- [Data provided]
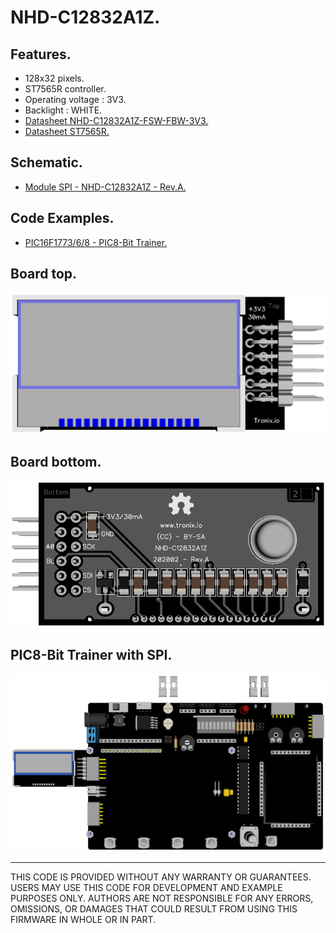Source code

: # NHD-C12832A1Z.

## Features.

- 128x32 pixels.
- ST7565R controller.
- Operating voltage : 3V3.
- Backlight : WHITE.
- [Datasheet NHD-C12832A1Z-FSW-FBW-3V3.](https://www.newhavendisplay.com/specs/NHD-C12832A1Z-FSW-FBW-3V3.pdf)
- [Datasheet ST7565R.](https://www.lcd-module.de/eng/pdf/zubehoer/st7565r.pdf)

## Schematic.

- [Module SPI - NHD-C12832A1Z - Rev.A.](./c12832a1z.pdf)

## Code Examples.

- [PIC16F1773/6/8 - PIC8-Bit Trainer.](./c12832a1z.md)

## Board top.

![NHD-C12832A1Z Top](./pics/c12832a1z-top.png)

## Board bottom.

![NHD-C12832A1Z Bottom](./pics/c12832a1z-bottom.png)

## PIC8-Bit Trainer with SPI.

![PIC8BIT SPI](../../boards/pic8bit-trainer/pics/pic8bit-spi.png)

---
THIS CODE IS PROVIDED WITHOUT ANY WARRANTY OR GUARANTEES.
USERS MAY USE THIS CODE FOR DEVELOPMENT AND EXAMPLE PURPOSES ONLY.
AUTHORS ARE NOT RESPONSIBLE FOR ANY ERRORS, OMISSIONS, OR DAMAGES THAT COULD
RESULT FROM USING THIS FIRMWARE IN WHOLE OR IN PART.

- [What you need to do] Your answer should consist of all lines in the listing above that contain "https".

- [Solution for this task]
- [Datasheet NHD-C12832A1Z-FSW-FBW-3V3.](https://www.newhavendisplay.com/specs/NHD-C12832A1Z-FSW-FBW-3V3.pdf)
- [Datasheet ST7565R.](https://www.lcd-module.de/eng/pdf/zubehoer/st7565r.pdf)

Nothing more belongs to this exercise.